I'm sure Charlemagne said something similar about the Romans
You can visit the old colonial offices in London, and be amazed that a global empire was managed from the equivalent of a small modern office space.
I read *somewhere* (sadly, no citation possible) that in the 1920s, the whole of Britain's East African colonial interests were run by a dozen people in London, including secretarial personnel.
The key, I suppose, was that the Colonial Officers 'In Country' were pretty much absolute autarchs.
*It amazes me a bit that a country which maintained a massive, worldwide empire in the age of sail *
Bankrupting the Exchequer and sacrificing their finest in Flanders for 4 years finished them off. It just took 50 years for the corpse to tip over.

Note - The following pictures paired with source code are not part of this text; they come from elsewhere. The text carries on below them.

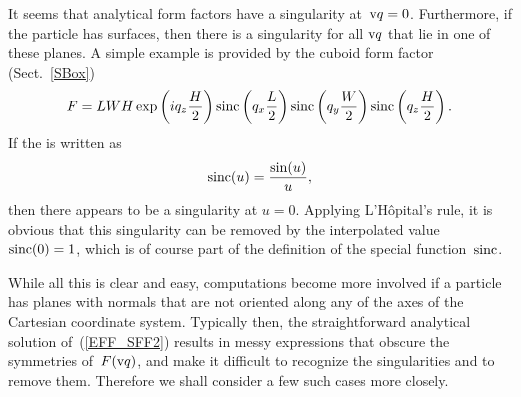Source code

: %
It seems that  analytical form factors have a singularity at~$\text{v}{q}=0$.
Furthermore, if the particle has  surfaces,
then there is a singularity for all $\text{v}{q}$ that lie in one of these planes.
A simple example is provided by the cuboid form factor (Sect.~\ref{SBox})
\begin{equation}
F= L W H\exp\left(i q_z \frac{H}{2}\right) \operatorname{sinc}\left(q_x \frac{L}{2}\right)
\operatorname{sinc}\left(q_y \frac{W}{2}\right) \operatorname{sinc}\left(q_z \frac{H}{2}\right).
\end{equation}
If the  is written as
\begin{equation}
  \operatorname{sinc}(u) = \frac{\sin(u)}{u},
\end{equation}
then there appears to be a singularity at $u=0$.
Applying L'Hôpital's rule, it is obvious
that this singularity can be removed by the interpolated value
$\operatorname{sinc}(0)=1$,
which is of course part of the definition of the special function~$\operatorname{sinc}$.

While all this is clear and easy,
computations become more involved
if a particle has planes with normals that are not oriented along
any of the axes of the Cartesian coordinate system.
Typically then, the straightforward analytical solution of~(\ref{EFF_SFF2})
results in messy expressions that obscure the symmetries of~$F(\text{v}{q})$,
and make it difficult to recognize the singularities and
to remove them.
Therefore we shall consider a few such cases more closely.


\iffalse
\section{Special functions near the removable singularity}

\index{Machine epsilon}
We assume a double-precision machine epsilon
of $\epsilon=2^{-52}\simeq2.2\cdot10^{-16}$.

\section{Regular polyhedron}
\fi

I had a conversation with a retired general who came up in the Cold War a few years ago. He said during the 1980s there were six countries in Europe that had a real military that could have fought alongside us against the Soviets and been real assets; Norway, West Germany, The Netherlands, UK, France and Italy. He said by the time he retired in the late 1990s, not a single one of them could provide any real assistance to the US in a fight. They no longer had the numbers and they had allowed their technology, training and doctrine to fall so far that they would have been worse than useless to us on the battlefield. He said even the UK was like that, though better than the others.
The fall of the Soviet Union was, on net, a boon for world peace, but people act like symmetric warfare died with it, even though there is plenty of evidence to the contrary, and all it really takes is a moderately sized group of people with the knowledge and will to fight to bring an end to the peace.
It was a great thing. But it also brought back the era of great powers. As lousy as the Cold War was, it did produce a bipolar world where pretty much everything that happened was the result of the struggle between the US and USSR. The old world of great powers having spheres of influence didn't exist anymore. The end of the Cold War brought that back. Russia is not a super power bent on global domination anymore. Neither is China. What they are and the US is are great powers who are acting in their best interests and looking to dominate their spheres of influence. And that changes things. First, it makes symmetric wars between great powers possible again. Second, it means that not every regional crisis has world wide implications. During the Cold War, the Soviets overrunning a country had world wide implications because it was part of a larger plan to overrun the world. Today, Russia trying to roll Ukraine or Georgia has implications for that region but no the world. Our foreign policy establishment can't get that through their heads and try to make every regional crisis into a world one.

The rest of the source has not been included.